The discount retailer Dollarama (TSX:DOL) was one of the top gainers in the last decade, returning more than 1,000%. It’s indeed a remarkable performance despite being in a comparatively slow-growing industry.
The company has seen good days and bad ones, and it has managed to emerge even stronger in all these years. Let’s discuss how it looks for the future and is it a good investment for the long term.
A vast presence…
An extensive presence in Canadian province is a big plus for Dollarama. It owns and operates around 1,300 stores in the country, with average annual sales of $3 million. It offers a broad range of everyday consumer products, general merchandise, and seasonal items at low prices.
Interestingly, Dollarama has 2.5 times a greater number of stores than four of its pure-play competitors combined. Direct sourcing expertise is another advantage for Dollarama, which is backed by its longstanding relationships with low cost suppliers.

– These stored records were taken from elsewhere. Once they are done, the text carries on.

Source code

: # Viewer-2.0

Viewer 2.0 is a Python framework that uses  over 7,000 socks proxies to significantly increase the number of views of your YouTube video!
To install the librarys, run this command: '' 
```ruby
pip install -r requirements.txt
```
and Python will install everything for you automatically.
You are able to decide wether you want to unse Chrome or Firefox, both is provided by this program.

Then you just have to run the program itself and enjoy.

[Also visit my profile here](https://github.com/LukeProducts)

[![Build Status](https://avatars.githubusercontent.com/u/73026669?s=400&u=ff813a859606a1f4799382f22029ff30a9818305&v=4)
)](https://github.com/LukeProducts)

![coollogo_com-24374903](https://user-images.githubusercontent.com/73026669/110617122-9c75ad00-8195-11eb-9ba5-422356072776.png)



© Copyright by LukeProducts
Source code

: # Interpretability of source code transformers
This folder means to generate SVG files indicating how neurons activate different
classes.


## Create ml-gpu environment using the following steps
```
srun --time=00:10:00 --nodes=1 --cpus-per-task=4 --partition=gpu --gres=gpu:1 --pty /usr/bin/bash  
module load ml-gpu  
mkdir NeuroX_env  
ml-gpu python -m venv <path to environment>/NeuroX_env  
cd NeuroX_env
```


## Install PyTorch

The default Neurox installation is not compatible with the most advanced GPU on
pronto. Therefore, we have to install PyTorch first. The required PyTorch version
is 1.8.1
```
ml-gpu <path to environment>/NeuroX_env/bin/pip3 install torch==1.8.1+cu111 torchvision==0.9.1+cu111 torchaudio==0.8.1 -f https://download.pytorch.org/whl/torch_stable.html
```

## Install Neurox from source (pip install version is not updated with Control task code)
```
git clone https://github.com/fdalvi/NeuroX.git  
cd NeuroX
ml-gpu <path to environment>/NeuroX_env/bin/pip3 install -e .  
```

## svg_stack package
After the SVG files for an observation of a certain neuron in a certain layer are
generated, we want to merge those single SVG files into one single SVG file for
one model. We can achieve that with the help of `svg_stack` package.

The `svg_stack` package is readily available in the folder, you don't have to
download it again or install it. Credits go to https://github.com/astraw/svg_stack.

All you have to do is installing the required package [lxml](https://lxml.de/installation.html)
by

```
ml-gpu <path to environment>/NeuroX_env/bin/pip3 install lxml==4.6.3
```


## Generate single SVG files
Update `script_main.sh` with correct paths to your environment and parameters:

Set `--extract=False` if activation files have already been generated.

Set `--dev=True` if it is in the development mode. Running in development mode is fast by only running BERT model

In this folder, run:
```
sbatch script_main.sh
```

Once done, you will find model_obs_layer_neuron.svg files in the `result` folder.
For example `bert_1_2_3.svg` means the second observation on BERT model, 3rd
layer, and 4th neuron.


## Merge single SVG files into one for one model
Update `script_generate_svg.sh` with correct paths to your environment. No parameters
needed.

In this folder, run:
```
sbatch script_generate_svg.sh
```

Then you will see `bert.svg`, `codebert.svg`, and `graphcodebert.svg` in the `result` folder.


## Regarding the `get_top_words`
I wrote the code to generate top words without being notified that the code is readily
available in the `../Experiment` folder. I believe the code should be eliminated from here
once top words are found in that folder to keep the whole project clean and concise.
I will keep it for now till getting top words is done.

Its unique value proposition mainly differentiates the retailer from peers.
A $14 billion retailer, Dollarama has seen a consistent increase in its financial performance in the last five years. In this period, its revenues grew by 13%, while its net income rose by 9% compounded annually.
In the last quarter, which mainly impacted business activities due to the lockdowns, Dollarama showed notable resilience and managed a decent revenue growth. Its improved margins in the last few quarters also paint a rosy outlook for future growth.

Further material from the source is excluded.